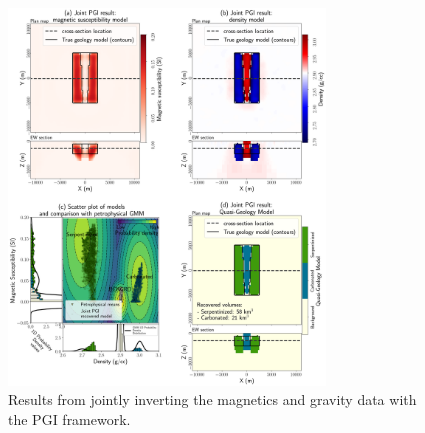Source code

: \begin{figure}[!htb]
    \begin{center}
    \includegraphics[width=0.75\textwidth]{figures/Joint-PGI.png}
    \end{center}
\caption{
    Results from jointly inverting the magnetics and gravity data with the PGI framework.
}
\label{fig:joint-pgi}
\end{figure}
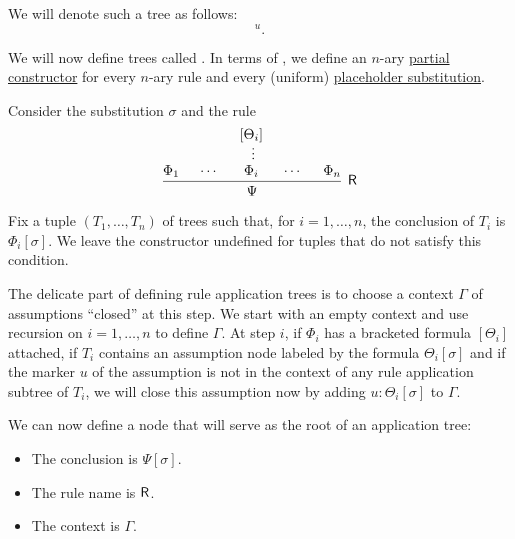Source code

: \begin{definition}
\begin{thmenum}[resume=def:natural_deduction_proof_tree]
    We will denote such a tree as follows:
    \begin{equation*}
      [\varphi]^u.
    \end{equation*}

     We will now define trees called . In terms of , we define an \( n \)-ary \hyperref[thm:least_fixed_point_recursion/base]{partial constructor} for every \( n \)-ary rule and every (uniform) \hyperref[def:uniform_placeholder_substitution]{placeholder substitution}.

    Consider the substitution \( \sigma \) and the rule
    \begin{equation*}
      \begin{prooftree}
        \hypo{ \Phi_1 }
        \hypo{ \cdots }
        \hypo{ [\Theta_i] }
        \ellipsis {} { \Phi_i }
        \hypo{ \cdots }
        \hypo{ \Phi_n }
        \infer5[\logic{R}]{ \Psi }
      \end{prooftree}
    \end{equation*}

    Fix a tuple \( (T_1, \ldots, T_n) \) of trees such that, for \( i = 1, \ldots, n \), the conclusion of \( T_i \) is \( \Phi_i[\sigma] \). We leave the constructor undefined for tuples that do not satisfy this condition.

    The delicate part of defining rule application trees is to choose a context \( \Gamma \) of assumptions \enquote{closed} at this step. We start with an empty context and use recursion on \( i = 1, \ldots, n \) to define \( \Gamma \). At step \( i \), if \( \Phi_i \) has a bracketed formula \( [\Theta_i] \) attached, if \( T_i \) contains an assumption node labeled by the formula \( \Theta_i[\sigma] \) and if the marker \( u \) of the assumption is not in the context of any rule application subtree of \( T_i \), we will close this assumption now by adding \( u: \Theta_i[\sigma] \) to \( \Gamma \).

    We can now define a node that will serve as the root of an application tree:
    \begin{itemize}
      \item The conclusion is \( \Psi[\sigma] \).
      \item The rule name is \( \textsf{R} \).
      \item The context is \( \Gamma \).
    \end{itemize}


\end{thmenum}
\end{definition}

-------------------------

--- Work to complete ---
Return every entry word for word, minus the pictures.

--- Exercise result ---
Source code

: \begin{figure}[!htb]
    \begin{center}
    \includegraphics[width=0.75\textwidth]{figures/Joint-PGI.png}
    \end{center}
\caption{
    Results from jointly inverting the magnetics and gravity data with the PGI framework.
}
\label{fig:joint-pgi}
\end{figure}
Source code

: \begin{definition}
\begin{thmenum}[resume=def:natural_deduction_proof_tree]
    We will denote such a tree as follows:
    \begin{equation*}
      [\varphi]^u.
    \end{equation*}

     We will now define trees called . In terms of , we define an \( n \)-ary \hyperref[thm:least_fixed_point_recursion/base]{partial constructor} for every \( n \)-ary rule and every (uniform) \hyperref[def:uniform_placeholder_substitution]{placeholder substitution}.

    Consider the substitution \( \sigma \) and the rule
    \begin{equation*}
      \begin{prooftree}
        \hypo{ \Phi_1 }
        \hypo{ \cdots }
        \hypo{ [\Theta_i] }
        \ellipsis {} { \Phi_i }
        \hypo{ \cdots }
        \hypo{ \Phi_n }
        \infer5[\logic{R}]{ \Psi }
      \end{prooftree}
    \end{equation*}

    Fix a tuple \( (T_1, \ldots, T_n) \) of trees such that, for \( i = 1, \ldots, n \), the conclusion of \( T_i \) is \( \Phi_i[\sigma] \). We leave the constructor undefined for tuples that do not satisfy this condition.

    The delicate part of defining rule application trees is to choose a context \( \Gamma \) of assumptions \enquote{closed} at this step. We start with an empty context and use recursion on \( i = 1, \ldots, n \) to define \( \Gamma \). At step \( i \), if \( \Phi_i \) has a bracketed formula \( [\Theta_i] \) attached, if \( T_i \) contains an assumption node labeled by the formula \( \Theta_i[\sigma] \) and if the marker \( u \) of the assumption is not in the context of any rule application subtree of \( T_i \), we will close this assumption now by adding \( u: \Theta_i[\sigma] \) to \( \Gamma \).

    We can now define a node that will serve as the root of an application tree:
    \begin{itemize}
      \item The conclusion is \( \Psi[\sigma] \).
      \item The rule name is \( \textsf{R} \).
      \item The context is \( \Gamma \).
    \end{itemize}


\end{thmenum}
\end{definition}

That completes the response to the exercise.